The RF-LISSOM results may also help explain why there is relatively large inter-subject variability in the shape and magnitude of the angular function of the indirect effect (Mitchell and Muir, 1976). Although the overall fit in figure 4 is quite good, there is a small discrepancy at very large angles. This may be an interesting artifact of the visual environment of modern humans. As humans orient themselves with respect to manmade objects such as books, pictures, etc., they will often see angles near 90°, whereas the model was trained with only single lines. If the model were trained on more realistic visual inputs that included corners, crosses, and approximately orthogonal angles, it would develop more connections between neurons with orthogonal preferences. These connections would have an inhibitory effect, and would decrease through normalization during adaptation. As a result, the model would show an increased indirect effect near ±90°, matching the human data. The prediction is, therefore, that the indirect effect differences between subjects arise from differences in their long-term visual experience, due to factors such as attention and different environments.
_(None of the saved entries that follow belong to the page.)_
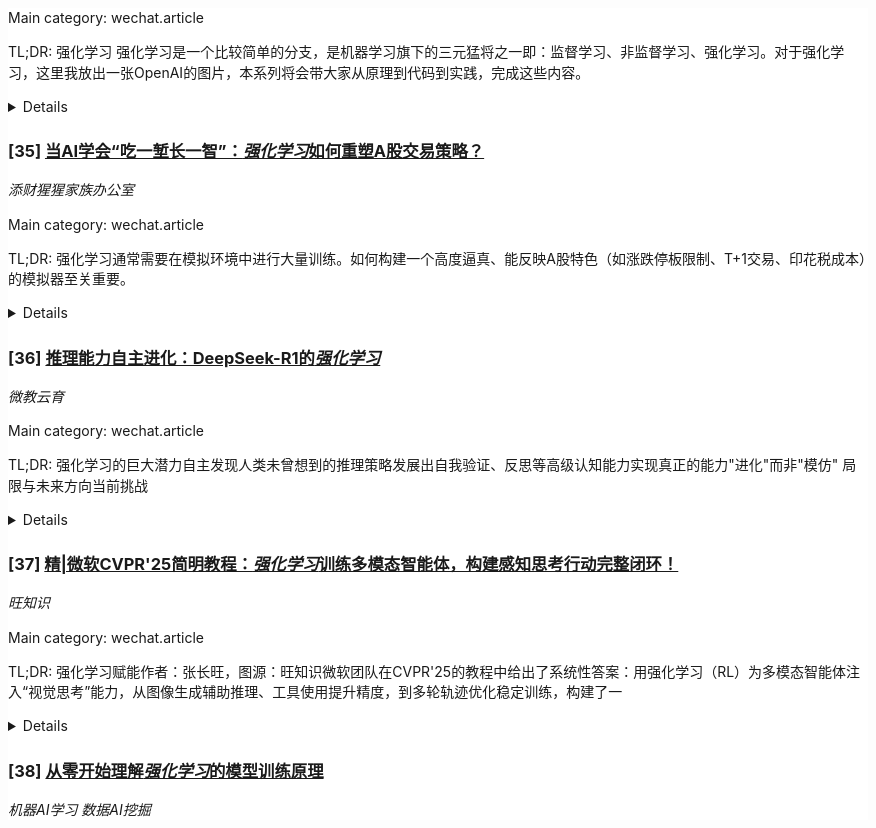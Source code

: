 Main category: wechat.article

TL;DR: 强化学习 强化学习是一个比较简单的分支，是机器学习旗下的三元猛将之一即：监督学习、非监督学习、强化学习。对于强化学习，这里我放出一张OpenAI的图片，本系列将会带大家从原理到代码到实践，完成这些内容。


<details><summary>Details</summary></details>


### [35] [当AI学会“吃一堑长一智”：<em class="highlight">强化学习</em>如何重塑A股交易策略？](http://mp.weixin.qq.com/s?__biz=MzUyMTkxNjQ1Mg==&mid=2247484752&idx=1&sn=8992ac7d3005dfc2d6f71c1af7befa75&chksm=f8d3bd5d1b49afc6fe2dae9ee853ae23bd0e728a864f6848008d88a021aaf4b593038537641c#rd)
*添财猩猩家族办公室*

Main category: wechat.article

TL;DR: 强化学习通常需要在模拟环境中进行大量训练。如何构建一个高度逼真、能反映A股特色（如涨跌停板限制、T+1交易、印花税成本）的模拟器至关重要。


<details><summary>Details</summary></details>


### [36] [推理能力自主进化：DeepSeek-R1的<em class="highlight">强化学习</em>](http://mp.weixin.qq.com/s?__biz=MzIxMzE1ODEwNA==&mid=2247487968&idx=1&sn=51112e3c599c57c7a65d1edd8cd0fea4&chksm=96e2974abf875228b5ffb91efd7e3d3a81c35b4bb0ec3eea47476448b6282ddf8b4f4dc40efd#rd)
*微教云育*

Main category: wechat.article

TL;DR: 强化学习的巨大潜力自主发现人类未曾想到的推理策略发展出自我验证、反思等高级认知能力实现真正的能力"进化"而非"模仿" 局限与未来方向当前挑战


<details><summary>Details</summary></details>


### [37] [精|微软CVPR'25简明教程：<em class="highlight">强化学习</em>训练多模态智能体，构建感知思考行动完整闭环！](http://mp.weixin.qq.com/s?__biz=Mzg5NTc2OTcyOQ==&mid=2247495758&idx=1&sn=2d88373cc450d1dc08c1003ce58677c5&chksm=c1f781328209aae033e124ad4df95ac71bf9d0b735195873355f2ca517c6b2466b1ead6a4d01#rd)
*旺知识*

Main category: wechat.article

TL;DR: 强化学习赋能作者：张长旺，图源：旺知识微软团队在CVPR'25的教程中给出了系统性答案：用强化学习（RL）为多模态智能体注入“视觉思考”能力，从图像生成辅助推理、工具使用提升精度，到多轮轨迹优化稳定训练，构建了一


<details><summary>Details</summary></details>


### [38] [从零开始理解<em class="highlight">强化学习</em>的模型训练原理](http://mp.weixin.qq.com/s?__biz=MjM5Nzc3MjI3MA==&mid=2648478986&idx=1&sn=e4bb377a88d0d7e3edaf646e785ba63a&chksm=bffc1c94d989b61f6d54cac9d98147d8e0c2e05a7b64d87418c7ecdf24d9589feed08fd94736#rd)
*机器AI学习 数据AI挖掘*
Through mechanisms similar to those causing the TAE, the RF-LISSOM model should also be able to explain tilt illusions between two stimuli presented simultaneously. Such an explanation was originally proposed by Carpenter and Blakemore (1973), and the principles have been demonstrated recently in an abstract model of orientation (Mundel et al., 1997). Testing this hypothesis in RF-LISSOM for spatially-separated stimuli would require a much larger inhibitory connection radius than used for these experiments; such simulations are not yet practical because of computational constraints. Bayesian analysis may offer a way to extract the response to two simultaneously-presented overlapping lines (Zemel et al., 1998), which could allow the tilt illusion to be measured in the current model. The tilt illusion can also be tested with existing computing hardware by first combining the current orientation map simulation with an ocular dominance simulation (such as that of Sirosh and Miikkulainen, 1997). Then perceived orientations can be computed for inputs in different eyes; if the tilt illusion is occurring then the perceived orientation for an input in one eye will change when a different orientation is presented to the other eye (as found in humans, Carpenter and Blakemore, 1973).
In addition, many similar phenomena such as aftereffects of curvature, motion, spatial frequency, size, position, and color have been documented in humans (Barlow, 1990). Since specific detectors for most of these features have been found in the cortex, RF-LISSOM should be able to account for them by the same process of decorrelation mediated by self-organizing lateral connections.